(Stored entries)
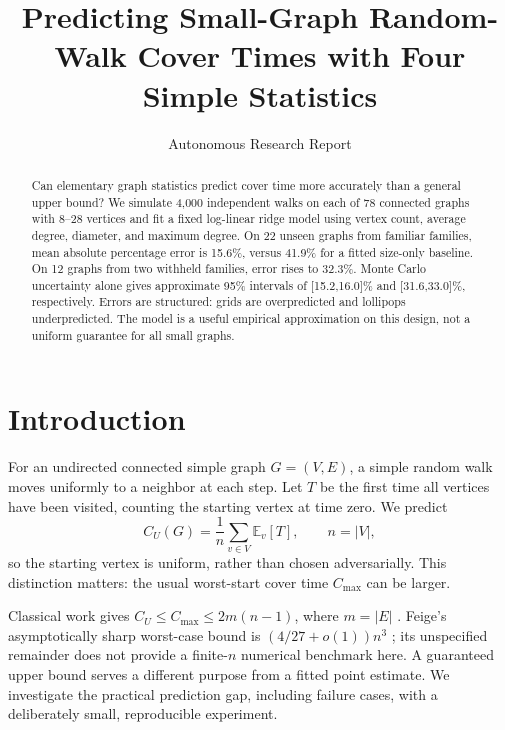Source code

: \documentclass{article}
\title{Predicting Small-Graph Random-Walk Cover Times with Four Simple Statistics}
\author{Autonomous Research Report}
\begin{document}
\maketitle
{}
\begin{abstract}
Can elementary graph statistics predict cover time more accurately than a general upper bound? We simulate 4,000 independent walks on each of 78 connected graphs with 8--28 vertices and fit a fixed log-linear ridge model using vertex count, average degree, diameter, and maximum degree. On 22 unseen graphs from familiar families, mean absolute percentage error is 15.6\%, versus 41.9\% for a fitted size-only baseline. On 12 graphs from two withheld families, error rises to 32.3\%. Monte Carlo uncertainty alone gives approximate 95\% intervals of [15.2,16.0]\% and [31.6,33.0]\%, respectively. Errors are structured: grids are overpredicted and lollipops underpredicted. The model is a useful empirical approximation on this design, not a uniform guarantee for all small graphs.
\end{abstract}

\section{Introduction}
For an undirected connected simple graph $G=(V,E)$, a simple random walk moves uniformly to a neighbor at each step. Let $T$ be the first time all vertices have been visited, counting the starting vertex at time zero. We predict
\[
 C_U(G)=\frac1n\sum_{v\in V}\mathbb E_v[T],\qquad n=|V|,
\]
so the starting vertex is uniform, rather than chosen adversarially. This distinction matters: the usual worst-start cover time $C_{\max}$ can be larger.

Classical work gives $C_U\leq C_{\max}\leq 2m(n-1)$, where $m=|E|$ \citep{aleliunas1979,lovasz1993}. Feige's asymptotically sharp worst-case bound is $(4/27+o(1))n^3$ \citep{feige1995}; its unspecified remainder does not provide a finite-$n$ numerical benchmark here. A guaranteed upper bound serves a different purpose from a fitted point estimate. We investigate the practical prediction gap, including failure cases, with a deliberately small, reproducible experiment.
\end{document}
* * *
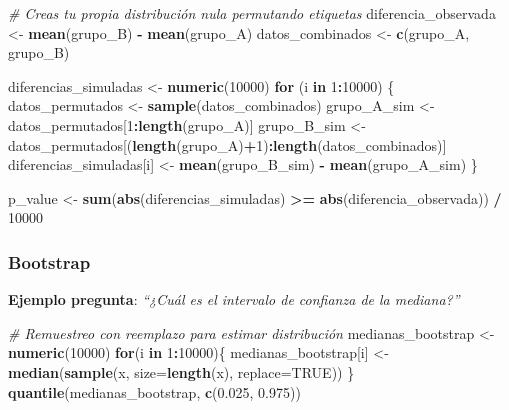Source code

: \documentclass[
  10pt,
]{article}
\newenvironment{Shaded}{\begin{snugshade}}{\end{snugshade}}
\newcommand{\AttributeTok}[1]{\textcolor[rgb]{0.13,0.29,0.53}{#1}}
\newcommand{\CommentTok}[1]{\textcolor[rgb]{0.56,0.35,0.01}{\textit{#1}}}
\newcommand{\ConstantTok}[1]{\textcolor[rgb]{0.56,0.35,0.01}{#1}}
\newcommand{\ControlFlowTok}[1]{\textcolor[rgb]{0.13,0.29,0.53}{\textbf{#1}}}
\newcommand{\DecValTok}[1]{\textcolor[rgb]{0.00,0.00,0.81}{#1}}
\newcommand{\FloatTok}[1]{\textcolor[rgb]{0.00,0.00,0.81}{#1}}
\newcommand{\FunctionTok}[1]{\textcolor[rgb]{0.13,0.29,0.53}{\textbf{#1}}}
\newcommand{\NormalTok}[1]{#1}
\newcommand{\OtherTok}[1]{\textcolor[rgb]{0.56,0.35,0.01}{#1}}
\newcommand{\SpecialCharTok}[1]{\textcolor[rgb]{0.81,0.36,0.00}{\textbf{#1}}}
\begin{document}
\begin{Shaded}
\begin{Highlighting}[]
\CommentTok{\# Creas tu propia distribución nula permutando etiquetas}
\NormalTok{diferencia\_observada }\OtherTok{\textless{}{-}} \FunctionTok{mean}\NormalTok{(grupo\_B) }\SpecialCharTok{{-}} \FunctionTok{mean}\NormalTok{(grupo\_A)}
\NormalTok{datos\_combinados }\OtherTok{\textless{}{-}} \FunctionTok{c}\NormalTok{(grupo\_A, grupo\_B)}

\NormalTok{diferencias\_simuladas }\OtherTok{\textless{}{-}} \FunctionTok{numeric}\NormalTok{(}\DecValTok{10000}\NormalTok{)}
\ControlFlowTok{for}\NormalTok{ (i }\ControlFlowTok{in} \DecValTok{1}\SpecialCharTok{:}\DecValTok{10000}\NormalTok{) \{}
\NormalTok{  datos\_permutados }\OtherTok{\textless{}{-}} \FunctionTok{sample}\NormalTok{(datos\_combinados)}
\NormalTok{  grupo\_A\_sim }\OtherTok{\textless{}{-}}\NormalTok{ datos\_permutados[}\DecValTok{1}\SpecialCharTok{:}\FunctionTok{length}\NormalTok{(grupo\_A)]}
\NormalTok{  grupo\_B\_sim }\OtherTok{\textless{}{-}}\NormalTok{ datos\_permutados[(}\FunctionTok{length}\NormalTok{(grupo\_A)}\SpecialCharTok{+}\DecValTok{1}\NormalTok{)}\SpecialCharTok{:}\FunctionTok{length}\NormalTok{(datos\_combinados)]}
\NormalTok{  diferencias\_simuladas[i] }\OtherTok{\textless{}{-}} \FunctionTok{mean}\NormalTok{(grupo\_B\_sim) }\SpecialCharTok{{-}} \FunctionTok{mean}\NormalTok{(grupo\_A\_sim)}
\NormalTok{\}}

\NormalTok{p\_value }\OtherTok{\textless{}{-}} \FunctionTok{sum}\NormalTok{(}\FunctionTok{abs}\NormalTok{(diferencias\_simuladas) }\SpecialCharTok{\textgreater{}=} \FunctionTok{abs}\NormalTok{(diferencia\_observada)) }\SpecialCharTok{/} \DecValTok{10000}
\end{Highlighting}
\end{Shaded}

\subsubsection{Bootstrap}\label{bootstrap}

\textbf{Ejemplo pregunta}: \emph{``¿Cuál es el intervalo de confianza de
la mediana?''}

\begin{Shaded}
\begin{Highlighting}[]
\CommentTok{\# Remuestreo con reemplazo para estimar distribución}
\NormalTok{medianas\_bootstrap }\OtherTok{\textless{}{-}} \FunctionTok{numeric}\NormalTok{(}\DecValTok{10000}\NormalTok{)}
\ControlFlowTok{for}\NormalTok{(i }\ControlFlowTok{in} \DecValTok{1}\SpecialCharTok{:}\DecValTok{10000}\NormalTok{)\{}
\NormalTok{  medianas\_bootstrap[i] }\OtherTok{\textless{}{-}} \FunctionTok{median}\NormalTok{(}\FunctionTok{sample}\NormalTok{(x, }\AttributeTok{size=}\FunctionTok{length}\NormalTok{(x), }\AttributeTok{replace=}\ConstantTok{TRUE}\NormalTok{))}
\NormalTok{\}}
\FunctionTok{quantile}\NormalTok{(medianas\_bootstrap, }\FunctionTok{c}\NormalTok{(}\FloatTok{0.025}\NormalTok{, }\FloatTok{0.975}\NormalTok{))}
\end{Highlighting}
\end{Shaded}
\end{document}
* * *
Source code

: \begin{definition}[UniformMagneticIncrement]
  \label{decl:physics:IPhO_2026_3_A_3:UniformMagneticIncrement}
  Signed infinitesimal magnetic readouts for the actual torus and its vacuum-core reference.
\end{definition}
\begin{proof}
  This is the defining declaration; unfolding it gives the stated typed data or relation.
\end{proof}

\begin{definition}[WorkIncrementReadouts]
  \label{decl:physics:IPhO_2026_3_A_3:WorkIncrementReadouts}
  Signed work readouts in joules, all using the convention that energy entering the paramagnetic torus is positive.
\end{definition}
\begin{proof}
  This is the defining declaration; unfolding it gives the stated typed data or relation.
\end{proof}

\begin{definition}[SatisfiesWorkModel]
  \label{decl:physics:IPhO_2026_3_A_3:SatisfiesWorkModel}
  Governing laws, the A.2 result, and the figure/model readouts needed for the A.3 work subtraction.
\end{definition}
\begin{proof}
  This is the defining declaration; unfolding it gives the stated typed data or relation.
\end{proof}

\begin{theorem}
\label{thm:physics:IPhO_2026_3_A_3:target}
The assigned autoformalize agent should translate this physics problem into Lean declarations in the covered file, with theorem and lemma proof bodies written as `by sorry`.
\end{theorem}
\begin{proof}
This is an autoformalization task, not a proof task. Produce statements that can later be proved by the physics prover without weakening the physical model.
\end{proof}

Action item:
The expected answer is every line in the data above that carries the string "than".

Output for this task:
Can elementary graph statistics predict cover time more accurately than a general upper bound? We simulate 4,000 independent walks on each of 78 connected graphs with 8--28 vertices and fit a fixed log-linear ridge model using vertex count, average degree, diameter, and maximum degree. On 22 unseen graphs from familiar families, mean absolute percentage error is 15.6\%, versus 41.9\% for a fitted size-only baseline. On 12 graphs from two withheld families, error rises to 32.3\%. Monte Carlo uncertainty alone gives approximate 95\% intervals of [15.2,16.0]\% and [31.6,33.0]\%, respectively. Errors are structured: grids are overpredicted and lollipops underpredicted. The model is a useful empirical approximation on this design, not a uniform guarantee for all small graphs.
so the starting vertex is uniform, rather than chosen adversarially. This distinction matters: the usual worst-start cover time $C_{\max}$ can be larger.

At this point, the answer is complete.